C’est un phénomène que l’on peut observer à bon nombre de places dans le monde actuel. La microbrasserie le Corsaire, connue comme une des très bonnes brasseries de Lévis, et de la région de la Capitale Nationale, devra sans doute plier bagage et quitter la ville.  Cet établissement est installé directement à proximité du traversier de Lévis, secteur touristique en plein développement.

Seulement voilà: mardi de cette semaine, le co-propriétaire  Martin Vaillancourt a reçu un ultimatum de la ville l’obligeant de démonter sa terrasse dans les 48 heures. La raison? Il s’agit de développements récents de condos, dont les nouveaux propriétaires ont décidé de porter plainte à la ville pour le “bruit” que l’activité de la terrasse de cette brasserie causerait. Il s’agit d’un phénomène croissant dans les viles modernes du onde où la course à la construction immobilière et au développement résidentiel conduit à l’arrivée massive de nouveaux résidants dont les priorités sont en conflit avec celle des habitants du lieu.
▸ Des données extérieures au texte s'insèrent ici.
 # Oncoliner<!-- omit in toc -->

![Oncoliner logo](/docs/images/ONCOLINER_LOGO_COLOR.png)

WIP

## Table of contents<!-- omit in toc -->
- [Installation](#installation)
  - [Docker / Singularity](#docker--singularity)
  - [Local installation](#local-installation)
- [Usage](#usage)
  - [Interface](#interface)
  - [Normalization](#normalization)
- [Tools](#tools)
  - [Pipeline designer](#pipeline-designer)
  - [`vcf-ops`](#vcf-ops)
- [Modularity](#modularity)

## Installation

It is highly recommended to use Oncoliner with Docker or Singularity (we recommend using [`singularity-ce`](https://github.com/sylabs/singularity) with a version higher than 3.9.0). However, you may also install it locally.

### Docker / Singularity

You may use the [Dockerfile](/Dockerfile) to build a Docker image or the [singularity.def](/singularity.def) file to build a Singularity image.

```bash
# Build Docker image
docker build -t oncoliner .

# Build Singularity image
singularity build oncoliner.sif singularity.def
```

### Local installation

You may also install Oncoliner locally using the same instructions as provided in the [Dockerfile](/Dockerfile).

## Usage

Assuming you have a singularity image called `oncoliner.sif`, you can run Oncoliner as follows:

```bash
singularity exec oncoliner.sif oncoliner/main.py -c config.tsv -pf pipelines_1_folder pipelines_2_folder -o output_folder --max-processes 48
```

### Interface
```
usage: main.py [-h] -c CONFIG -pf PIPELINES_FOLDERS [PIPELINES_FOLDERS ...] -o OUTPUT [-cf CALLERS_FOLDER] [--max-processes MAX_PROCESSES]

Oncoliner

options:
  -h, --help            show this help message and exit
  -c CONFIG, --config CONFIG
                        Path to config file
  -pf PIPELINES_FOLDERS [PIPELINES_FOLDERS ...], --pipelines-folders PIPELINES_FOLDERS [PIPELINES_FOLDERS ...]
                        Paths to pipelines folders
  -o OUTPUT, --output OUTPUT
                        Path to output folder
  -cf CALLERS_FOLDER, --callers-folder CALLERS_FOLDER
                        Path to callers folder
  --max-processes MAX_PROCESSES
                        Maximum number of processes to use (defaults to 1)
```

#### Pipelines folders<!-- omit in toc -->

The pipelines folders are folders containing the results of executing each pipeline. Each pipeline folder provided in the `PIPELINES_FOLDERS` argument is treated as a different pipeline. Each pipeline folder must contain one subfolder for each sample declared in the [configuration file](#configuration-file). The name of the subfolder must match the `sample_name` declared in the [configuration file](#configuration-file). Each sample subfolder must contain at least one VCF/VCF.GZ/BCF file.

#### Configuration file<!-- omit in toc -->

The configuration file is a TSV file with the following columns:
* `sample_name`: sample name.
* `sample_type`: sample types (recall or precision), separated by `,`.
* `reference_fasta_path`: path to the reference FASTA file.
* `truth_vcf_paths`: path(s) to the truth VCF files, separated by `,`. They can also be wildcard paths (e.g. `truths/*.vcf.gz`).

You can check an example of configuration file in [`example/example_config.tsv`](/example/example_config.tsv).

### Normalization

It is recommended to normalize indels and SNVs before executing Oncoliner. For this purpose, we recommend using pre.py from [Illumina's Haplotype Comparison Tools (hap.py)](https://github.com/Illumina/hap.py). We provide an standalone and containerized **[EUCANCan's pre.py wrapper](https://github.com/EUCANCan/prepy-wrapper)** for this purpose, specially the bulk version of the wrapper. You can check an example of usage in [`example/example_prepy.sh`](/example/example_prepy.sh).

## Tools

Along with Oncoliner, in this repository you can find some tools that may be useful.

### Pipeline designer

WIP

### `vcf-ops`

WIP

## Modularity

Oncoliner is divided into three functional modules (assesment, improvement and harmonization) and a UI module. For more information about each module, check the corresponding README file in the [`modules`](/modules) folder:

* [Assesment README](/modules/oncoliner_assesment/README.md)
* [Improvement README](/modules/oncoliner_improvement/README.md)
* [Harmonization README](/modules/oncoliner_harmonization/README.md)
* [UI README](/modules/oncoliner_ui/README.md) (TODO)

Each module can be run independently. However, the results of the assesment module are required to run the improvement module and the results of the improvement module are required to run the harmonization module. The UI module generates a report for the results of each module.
Même en milieu rural, on peut noter beaucoup de situations où des développements de style uni-familial banlieusard empiète sur un territoire où le tissu social fonctionne selon d’autres paradigmes. Le rat des champs rencontre le rat des villes.

Impossible de freiner la construction de nouveaux lieux d’habitation, est-il cependant possible de mieux l’encadrer pour que celle ci ne permette pas des situations où les nouveaux habitants d’un récent développement immobilier peuvent faire supprimer un attrait de la ville, qui est clairement un atout pour la population de cette dernière, ainsi que pour une partie de ses visiteurs?

Une pétition a été lancée sur internet pour signifier le désaccord de la population locale pour cette injonction contre un commerce aimé des Lévisiens. La ville affirme qu’elle s’est vue forcée d’obtempérer, étant donné qu’il s’agissait techniquement de plaintes de résidents. Le dossier est non sans rappeler quelques cas de plaintes excessives de bruit et amendes salées sur le Plateau Mont-Royal, ou encore les plaintes de quelques résidents du Vieux-Québec qui ont forcé, en 2008, le célèbre Moulin à Images de Ex Machina projeté sur les silos à grains dans le vieux port de Québec, à fermer plus tôt, prétextant que l’exposition faisait du “bruit” qui empêchait leurs enfants de dormir pour se préparer à la rentrée scolaire.

Martin Vaillancourt ainsi que son associée Julie Gagnon, songeraient à déménager l’entreprise dans le secteur du Vieux-Port, à Québec. Le dossier reste pour l’instant en suspens.